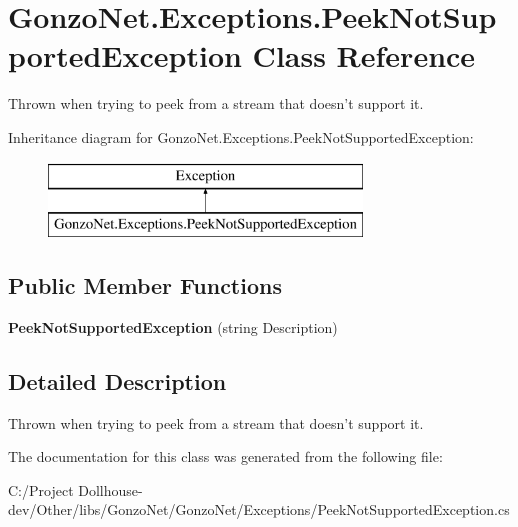 \hypertarget{class_gonzo_net_1_1_exceptions_1_1_peek_not_supported_exception}{\section{Gonzo\+Net.\+Exceptions.\+Peek\+Not\+Supported\+Exception Class Reference}
\label{class_gonzo_net_1_1_exceptions_1_1_peek_not_supported_exception}
}


Thrown when trying to peek from a stream that doesn't support it.  


Inheritance diagram for Gonzo\+Net.\+Exceptions.\+Peek\+Not\+Supported\+Exception\+:\begin{figure}[H]
\begin{center}
\leavevmode
\includegraphics[height=2.000000cm]{class_gonzo_net_1_1_exceptions_1_1_peek_not_supported_exception}
\end{center}
\end{figure}
\subsection*{Public Member Functions}
\begin{DoxyCompactItemize}
\item 
\hypertarget{class_gonzo_net_1_1_exceptions_1_1_peek_not_supported_exception_af349a206b7e38e38ce99e0ec52a10963}{{\bfseries Peek\+Not\+Supported\+Exception} (string Description)}\label{class_gonzo_net_1_1_exceptions_1_1_peek_not_supported_exception_af349a206b7e38e38ce99e0ec52a10963}

\end{DoxyCompactItemize}


\subsection{Detailed Description}
Thrown when trying to peek from a stream that doesn't support it. 



The documentation for this class was generated from the following file\+:\begin{DoxyCompactItemize}
\item 
C\+:/\+Project Dollhouse-\/dev/\+Other/libs/\+Gonzo\+Net/\+Gonzo\+Net/\+Exceptions/Peek\+Not\+Supported\+Exception.\+cs\end{DoxyCompactItemize}
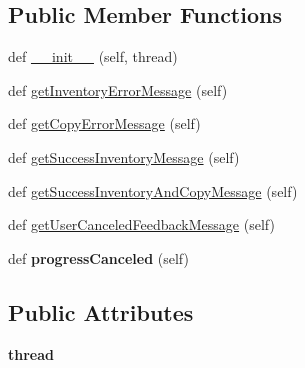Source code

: \subsection*{Public Member Functions}
\begin{DoxyCompactItemize}
\item 
def \mbox{\hyperlink{class_dsg_tools_1_1_factories_1_1_thread_factory_1_1inventory_thread_1_1_inventory_messages_afdebc0069e5219a9e70f7af9399e7298}{\+\_\+\+\_\+init\+\_\+\+\_\+}} (self, thread)
\item 
def \mbox{\hyperlink{class_dsg_tools_1_1_factories_1_1_thread_factory_1_1inventory_thread_1_1_inventory_messages_acaa56999d5c8614492da09a23710841d}{get\+Inventory\+Error\+Message}} (self)
\item 
def \mbox{\hyperlink{class_dsg_tools_1_1_factories_1_1_thread_factory_1_1inventory_thread_1_1_inventory_messages_af500d330a3c297db02124e1044a53854}{get\+Copy\+Error\+Message}} (self)
\item 
def \mbox{\hyperlink{class_dsg_tools_1_1_factories_1_1_thread_factory_1_1inventory_thread_1_1_inventory_messages_a76d7fc2f7f4d7b428021f7adb13c559d}{get\+Success\+Inventory\+Message}} (self)
\item 
def \mbox{\hyperlink{class_dsg_tools_1_1_factories_1_1_thread_factory_1_1inventory_thread_1_1_inventory_messages_a9866574e9226b67a997e0edf354e9705}{get\+Success\+Inventory\+And\+Copy\+Message}} (self)
\item 
def \mbox{\hyperlink{class_dsg_tools_1_1_factories_1_1_thread_factory_1_1inventory_thread_1_1_inventory_messages_af94e6280493762f3ba7ba9c55201d5ee}{get\+User\+Canceled\+Feedback\+Message}} (self)
\item 
\mbox{\label{class_dsg_tools_1_1_factories_1_1_thread_factory_1_1inventory_thread_1_1_inventory_messages_a41ed3874d549b733051a5a48d25362f2}} 
def {\bfseries progress\+Canceled} (self)
\end{DoxyCompactItemize}
\subsection*{Public Attributes}
\begin{DoxyCompactItemize}
\item 
\mbox{\label{class_dsg_tools_1_1_factories_1_1_thread_factory_1_1inventory_thread_1_1_inventory_messages_a43ad99f506b5d09b6f50e02afa51fd68}} 
{\bfseries thread}
\end{DoxyCompactItemize}


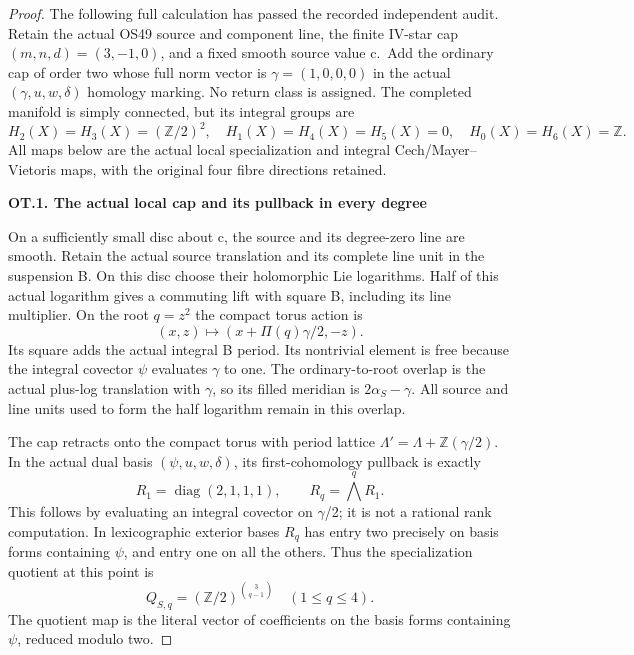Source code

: \begin{proof}
The following full calculation has passed the recorded independent audit. Retain the actual OS49 source and
component line, the finite IV-star cap \((m,n,d)=(3,-1,0)\), and a fixed smooth
source value c.~Add the ordinary cap of order two whose full norm vector
is \(\gamma=(1,0,0,0)\) in the actual \((\gamma,u,w,\delta)\) homology marking. No
return class is assigned. The completed manifold is simply connected,
but its integral groups are
\[
 H_2(X)=H_3(X)=(\mathbb Z/2)^2,
 \quad H_1(X)=H_4(X)=H_5(X)=0,
 \quad H_0(X)=H_6(X)=\mathbb Z.                     \tag{OT.1}
\]
All maps below are the actual local specialization and integral
Cech/Mayer--Vietoris maps, with the original four fibre directions retained.

\par

\medskip\noindent\textbf{OT.1. The actual local cap and its pullback in every degree}

\par\nobreak

On a sufficiently small disc about c, the source and its degree-zero line
are smooth. Retain the actual source translation and its complete line
unit in the suspension B. On this disc choose their holomorphic Lie
logarithms. Half of this actual logarithm gives a commuting lift with
square B, including its line multiplier. On the root \(q=z^2\) the compact
torus action is
\[
                  (x,z)\longmapsto
                 (x+\Pi(q)\gamma/2,-z).                 \tag{OT.2}
\]
Its square adds the actual integral B period. Its nontrivial element is
free because the integral covector \(\psi\) evaluates \(\gamma\) to one. The
ordinary-to-root overlap is the actual plus-log translation with \(\gamma\),
so its filled meridian is \(2\alpha_S-\gamma\). All source and line units used
to form the half logarithm remain in this overlap.

The cap retracts onto the compact torus with period lattice
\(\Lambda'=\Lambda+\mathbb Z(\gamma/2)\). In the actual dual basis \((\psi,u,w,\delta)\), its
first-cohomology pullback is exactly
\[
                R_1=\operatorname{diag}(2,1,1,1),
                 \qquad R_q=\bigwedge^q R_1.              \tag{OT.3}
\]
This follows by evaluating an integral covector on \(\gamma\)/2; it is not a
rational rank computation. In lexicographic exterior bases \(R_q\) has
entry two precisely on basis forms containing \(\psi\), and entry one on
all the others. Thus the specialization quotient at this point is
\[
           Q_{S,q}=(\mathbb Z/2)^{\binom3{q-1}}
                 \quad(1\le q\le4).                    \tag{OT.4}
\]
The quotient map is the literal vector of coefficients on the basis
forms containing \(\psi\), reduced modulo two.


\end{proof}
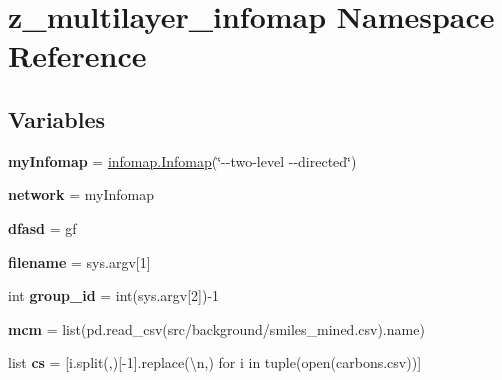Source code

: \hypertarget{namespacez__multilayer__infomap}{}\section{z\+\_\+multilayer\+\_\+infomap Namespace Reference}
\label{namespacez__multilayer__infomap}
\subsection*{Variables}
\begin{DoxyCompactItemize}
\item 
\mbox{\label{namespacez__multilayer__infomap_a65eb72713d13dfa99a4edaba19f5c9e5}} 
{\bfseries my\+Infomap} = \mbox{\hyperlink{classinfomap_1_1Infomap}{infomap.\+Infomap}}(\char`\"{}-\/-\/two-\/level -\/-\/directed\char`\"{})
\item 
\mbox{\label{namespacez__multilayer__infomap_aecfc531ba3ab5acfdc0f8820d4c29a1d}} 
{\bfseries network} = my\+Infomap
\item 
\mbox{\label{namespacez__multilayer__infomap_a969db76e740991495dafcec49710bfa1}} 
{\bfseries dfasd} = gf
\item 
\mbox{\label{namespacez__multilayer__infomap_a1794089034324504f02c071eb55745d5}} 
{\bfseries filename} = sys.\+argv\mbox{[}1\mbox{]}
\item 
\mbox{\label{namespacez__multilayer__infomap_a3cc3f35433f151ea4d2605091b6cd1a7}} 
int {\bfseries group\+\_\+id} = int(sys.\+argv\mbox{[}2\mbox{]})-\/1
\item 
\mbox{\label{namespacez__multilayer__infomap_a770d80d697ee9c172a689562ee926f18}} 
{\bfseries mcm} = list(pd.\+read\+\_\+csv(\textquotesingle{}src/background/smiles\+\_\+mined.\+csv\textquotesingle{}).name)
\item 
\mbox{\label{namespacez__multilayer__infomap_ad2274aa3941effad33cf020bfaacd4f0}} 
list {\bfseries cs} = \mbox{[}i.\+split(\textquotesingle{},\textquotesingle{})\mbox{[}-\/1\mbox{]}.replace(\textquotesingle{}\textbackslash{}n\textquotesingle{},\textquotesingle{}\textquotesingle{}) for i in tuple(open(\textquotesingle{}carbons.\+csv\textquotesingle{}))\mbox{]}

\end{DoxyCompactItemize}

INSTRUCTIONS FOR THE TASK - Using the material above, return every line that holds the string "textquotesingle".

SOLUTION TO THE PROBLEM -
{\bfseries mcm} = list(pd.\+read\+\_\+csv(\textquotesingle{}src/background/smiles\+\_\+mined.\+csv\textquotesingle{}).name)
list {\bfseries cs} = \mbox{[}i.\+split(\textquotesingle{},\textquotesingle{})\mbox{[}-\/1\mbox{]}.replace(\textquotesingle{}\textbackslash{}n\textquotesingle{},\textquotesingle{}\textquotesingle{}) for i in tuple(open(\textquotesingle{}carbons.\+csv\textquotesingle{}))\mbox{]}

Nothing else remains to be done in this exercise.